Masooma, une de ces femmes juges, raconte avoir fui sa maison au moment même où elle a appris que les talibans avaient ouvert les prisons. Ses voisins l’ont informée par SMS que très peu de temps après son départ, des talibans s’étaient présentés à son domicile. «Masooma raconte qu’en entendant la description de ces hommes, elle a su immédiatement qui la recherchait. Plusieurs mois avant l’arrivée des talibans, Masooma avait jugé une affaire impliquant un membre de ce groupe, qui avait assassiné sa femme. Elle l’avait reconnu coupable et condamné à vingt ans de prison. “J’ai encore l’image de cette jeune femme en tête. Ce crime était particulièrement atroce”, se rappelle Masooma. “Quand le jugement a été prononcé, le criminel s’est approché de moi et m’a dit: ‘Quand je sortirai de prison, je te ferai ce que j’ai fait à ma femme. […] Je te retrouverai et je me vengerai.’”», rapporte la BBC.

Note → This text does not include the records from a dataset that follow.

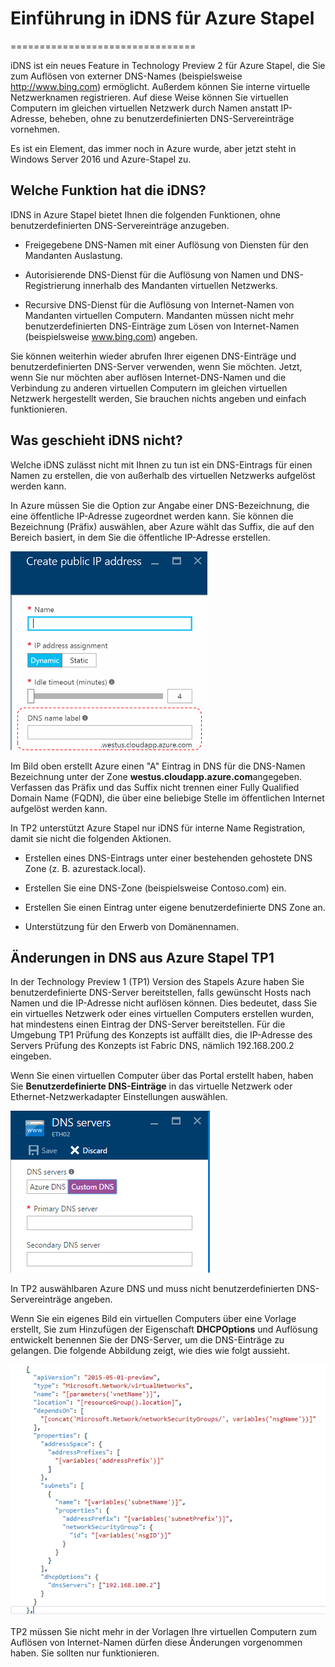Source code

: <properties
    pageTitle="Grundlegendes zu DNS-Einträge in Azure Stapel TP2 | Microsoft Azure"
    description="Grundlegendes zu neuen DNS-Features und Funktionen in Azure Stapel TP2"
    services="azure-stack"
    documentationCenter=""
    authors="ScottNapolitan"
    manager="darmour"
    editor=""/>

<tags
    ms.service="azure-stack"
    ms.workload="na"
    ms.tgt_pltfrm="na"
    ms.devlang="na"
    ms.topic="get-started-article"
    ms.date="09/26/2016"
    ms.author="scottnap"/>

# <a name="introducing-idns-for-azure-stack"></a>Einführung in iDNS für Azure Stapel
================================

iDNS ist ein neues Feature in Technology Preview 2 für Azure Stapel, die Sie zum Auflösen von externer DNS-Names (beispielsweise http://www.bing.com) ermöglicht.
Außerdem können Sie interne virtuelle Netzwerknamen registrieren. Auf diese Weise können Sie virtuellen Computern im gleichen virtuellen Netzwerk durch Namen anstatt IP-Adresse, beheben, ohne zu benutzerdefinierten DNS-Servereinträge vornehmen.

Es ist ein Element, das immer noch in Azure wurde, aber jetzt steht in Windows Server 2016 und Azure-Stapel zu.

<a name="what-does-idns-do"></a>Welche Funktion hat die iDNS?
------------------

IDNS in Azure Stapel bietet Ihnen die folgenden Funktionen, ohne benutzerdefinierten DNS-Servereinträge anzugeben.

-   Freigegebene DNS-Namen mit einer Auflösung von Diensten für den Mandanten Auslastung.

-   Autorisierende DNS-Dienst für die Auflösung von Namen und DNS-Registrierung innerhalb des Mandanten virtuellen Netzwerks.

-   Recursive DNS-Dienst für die Auflösung von Internet-Namen von Mandanten virtuellen Computern. Mandanten müssen nicht mehr benutzerdefinierten DNS-Einträge zum Lösen von Internet-Namen (beispielsweise www.bing.com) angeben.

Sie können weiterhin wieder abrufen Ihrer eigenen DNS-Einträge und benutzerdefinierten DNS-Server verwenden, wenn Sie möchten. Jetzt, wenn Sie nur möchten aber auflösen Internet-DNS-Namen und die Verbindung zu anderen virtuellen Computern im gleichen virtuellen Netzwerk hergestellt werden, Sie brauchen nichts angeben und einfach funktionieren.

<a name="what-does-idns-not-do"></a>Was geschieht iDNS nicht?
---------------------

Welche iDNS zulässt nicht mit Ihnen zu tun ist ein DNS-Eintrags für einen Namen zu erstellen, die von außerhalb des virtuellen Netzwerks aufgelöst werden kann.

In Azure müssen Sie die Option zur Angabe einer DNS-Bezeichnung, die eine öffentliche IP-Adresse zugeordnet werden kann. Sie können die Bezeichnung (Präfix) auswählen, aber Azure wählt das Suffix, die auf den Bereich basiert, in dem Sie die öffentliche IP-Adresse erstellen.

![Screenshot der DNS-Bezeichnung](media/azure-stack-understanding-dns-in-tp2/image3.png)

Im Bild oben erstellt Azure einen "A" Eintrag in DNS für die DNS-Namen Bezeichnung unter der Zone **westus.cloudapp.azure.com**angegeben. Verfassen das Präfix und das Suffix nicht trennen einer Fully Qualified Domain Name (FQDN), die über eine beliebige Stelle im öffentlichen Internet aufgelöst werden kann.

In TP2 unterstützt Azure Stapel nur iDNS für interne Name Registration, damit sie nicht die folgenden Aktionen.

-   Erstellen eines DNS-Eintrags unter einer bestehenden gehostete DNS Zone (z. B. azurestack.local).

-   Erstellen Sie eine DNS-Zone (beispielsweise Contoso.com) ein.

-   Erstellen Sie einen Eintrag unter eigene benutzerdefinierte DNS Zone an.

-   Unterstützung für den Erwerb von Domänennamen.


<a name="changes-in-dns-from-azure-stack-tp1"></a>Änderungen in DNS aus Azure Stapel TP1
-----------------------------------

In der Technology Preview 1 (TP1) Version des Stapels Azure haben Sie benutzerdefinierte DNS-Server bereitstellen, falls gewünscht Hosts nach Namen und die IP-Adresse nicht auflösen können. Dies bedeutet, dass Sie ein virtuelles Netzwerk oder eines virtuellen Computers erstellen wurden, hat mindestens einen Eintrag der DNS-Server bereitstellen. Für die Umgebung TP1 Prüfung des Konzepts ist auffällt dies, die IP-Adresse des Servers Prüfung des Konzepts ist Fabric DNS, nämlich 192.168.200.2 eingeben.

Wenn Sie einen virtuellen Computer über das Portal erstellt haben, haben Sie **Benutzerdefinierte DNS-Einträge** in das virtuelle Netzwerk oder Ethernet-Netzwerkadapter Einstellungen auswählen.

![Screenshot zum Angeben eines benutzerdefinierten DNS-Servers](media/azure-stack-understanding-dns-in-tp2/image1.png)

In TP2 auswählbaren Azure DNS und muss nicht benutzerdefinierten DNS-Servereinträge angeben.

Wenn Sie ein eigenes Bild ein virtuellen Computers über eine Vorlage erstellt, Sie zum Hinzufügen der Eigenschaft **DHCPOptions** und Auflösung entwickelt benennen Sie der DNS-Server, um die DNS-Einträge zu gelangen. Die folgende Abbildung zeigt, wie dies wie folgt aussieht.

![Screenshot der DHCPOptions-Eigenschaft](media/azure-stack-understanding-dns-in-tp2/image2.png)

TP2 müssen Sie nicht mehr in der Vorlagen Ihre virtuellen Computern zum Auflösen von Internet-Namen dürfen diese Änderungen vorgenommen haben. Sie sollten nur funktionieren.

Pour ce meurtrier et pour tous les hommes libérés et assoiffés de vengeance, le moment est venu. Au moins 220 anciennes juges se cachent en ce moment en Afghanistan, selon les informations de la BBC. Les témoignages de six d’entre elles, recueillis dans différentes provinces au cours des cinq dernières semaines, sont à peu près identiques. Toutes ont reçu des menaces de mort de talibans qu’elles avaient envoyés en prison, notamment pour le meurtre de leurs femmes. Toutes changent de cachette très régulièrement. Toutes affirment que les talibans sont venus chez elles et ont questionné le voisinage pour savoir où elles étaient.

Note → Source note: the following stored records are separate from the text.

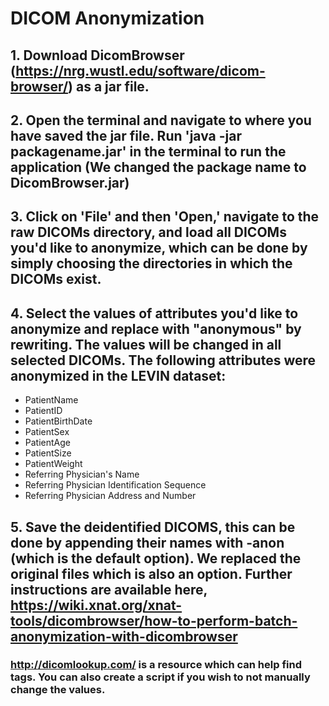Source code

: # DICOM Anonymization
## 1. Download DicomBrowser (https://nrg.wustl.edu/software/dicom-browser/) as a jar file. 
## 2. Open the terminal and navigate to where you have saved the jar file. Run 'java -jar packagename.jar' in the terminal to run the application (We changed the package name to DicomBrowser.jar)
## 3. Click on 'File' and then 'Open,' navigate to the raw DICOMs directory, and load all DICOMs you'd like to anonymize, which can be done by simply choosing the directories in which the DICOMs exist. 
## 4. Select the values of attributes you'd like to anonymize and replace with "anonymous" by rewriting. The values will be changed in all selected DICOMs. The following attributes were anonymized in the LEVIN dataset:
+ PatientName
+ PatientID
+ PatientBirthDate
+ PatientSex
+ PatientAge
+ PatientSize
+ PatientWeight
+ Referring Physician's Name
+ Referring Physician Identification Sequence
+ Referring Physician Address and Number
## 5. Save the deidentified DICOMS, this can be done by appending their names with -anon (which is the default option). We replaced the original files which is also an option.  Further instructions are available here, https://wiki.xnat.org/xnat-tools/dicombrowser/how-to-perform-batch-anonymization-with-dicombrowser


### http://dicomlookup.com/ is a resource which can help find tags. You can also create a script if you wish to not manually change the values.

Interrogé à ce sujet, le porte-parole des talibans a affirmé à la BBC que les femmes juges n’avaient aucune raison d’avoir peur, et que personne n’avait le droit de les menacer. «Nos unités militaires spéciales sont obligées d’enquêter pour ce type de plaintes et d’agir en cas d’infraction», affirme-t-il.

Aucune échappatoire

Ces femmes étaient souvent la principale source de revenus de leur famille; désormais privées de salaires, leurs comptes en banque bloqués, elles sont réduites à vivre de la charité de leurs proches.

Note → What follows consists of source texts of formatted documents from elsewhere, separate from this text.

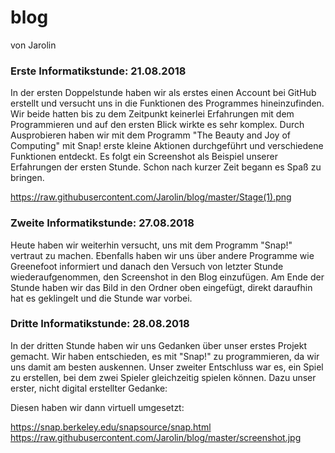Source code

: # blog
von Jarolin


### Erste Informatikstunde: 21.08.2018 

In der ersten Doppelstunde haben wir als erstes einen Account bei GitHub erstellt und versucht uns in die Funktionen des Programmes hineinzufinden. 
Wir beide hatten bis zu dem Zeitpunkt keinerlei Erfahrungen mit dem Programmieren und auf den ersten Blick wirkte es sehr komplex.
Durch Ausprobieren haben wir mit dem Programm "The Beauty and Joy of Computing" mit Snap! erste kleine Aktionen durchgeführt und verschiedene Funktionen entdeckt.
Es folgt ein Screenshot als Beispiel unserer Erfahrungen der ersten Stunde.
Schon nach kurzer Zeit begann es Spaß zu bringen.

https://raw.githubusercontent.com/Jarolin/blog/master/Stage(1).png


### Zweite Informatikstunde: 27.08.2018

Heute haben wir weiterhin versucht, uns mit dem Programm "Snap!" vertraut zu machen. Ebenfalls haben wir uns über andere Programme wie Greenefoot informiert und danach den Versuch von letzter Stunde wiederaufgenommen, den Screenshot in den Blog einzufügen. Am Ende der Stunde haben wir das Bild in den Ordner oben eingefügt, direkt daraufhin hat es geklingelt und die Stunde war vorbei.


### Dritte Informatikstunde: 28.08.2018

In der dritten Stunde haben wir uns Gedanken über unser erstes Projekt gemacht. Wir haben entschieden, es mit "Snap!" zu programmieren, da wir uns damit am besten auskennen. Unser zweiter Entschluss war es, ein Spiel zu erstellen, bei dem zwei Spieler gleichzeitig spielen können. Dazu unser erster, nicht digital erstellter Gedanke:

 	

Diesen haben wir dann virtuell umgesetzt:

https://snap.berkeley.edu/snapsource/snap.html
https://raw.githubusercontent.com/Jarolin/blog/master/screenshot.jpg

Sanaa, qui dans sa vie d’avant a jugé de nombreuses affaires impliquant des talibans et des membres du groupe État islamique, dit avoir reçu plus de vingt appels téléphoniques de menaces de la part d’anciens prisonniers aujourd’hui libérés. Lorsque son frère est retourné chez eux prendre des affaires, plusieurs voitures sont arrivées et les talibans lui ont demandé si c’était bien la maison de la juge. Lorsqu’il a répondu qu’il ignorait où elle se trouvait, ils l’ont jeté dans l’escalier et l’un d’eux s’est mis à le battre avec la crosse de son fusil. «Mon nez et ma bouche étaient couverts de sang, se souvient-il. Il n’y a pas moyen de s’échapper. Nous ne pouvons fuir dans aucun pays, pas même au Pakistan.»

Marzia Babakarkhail, une ancienne juge afghane qui vit désormais au Royaume-Uni, milite pour l’évacuation de ses collègues restées sur place. «Ça me brise le cœur quand je reçois un appel d’une de ces juges [cachées] dans les villages qui me disent: “Marzia, qu’est-ce qu’on doit faire? Où doit-on aller? Nous serons bientôt dans nos tombes.”»

Selon Human Rights Watch, en Afghanistan, 87% des femmes et des filles subissent des agressions au cours de leur vie. Et contrairement à une dystopie à la Margaret Atwood, la fuite n’est pas une option.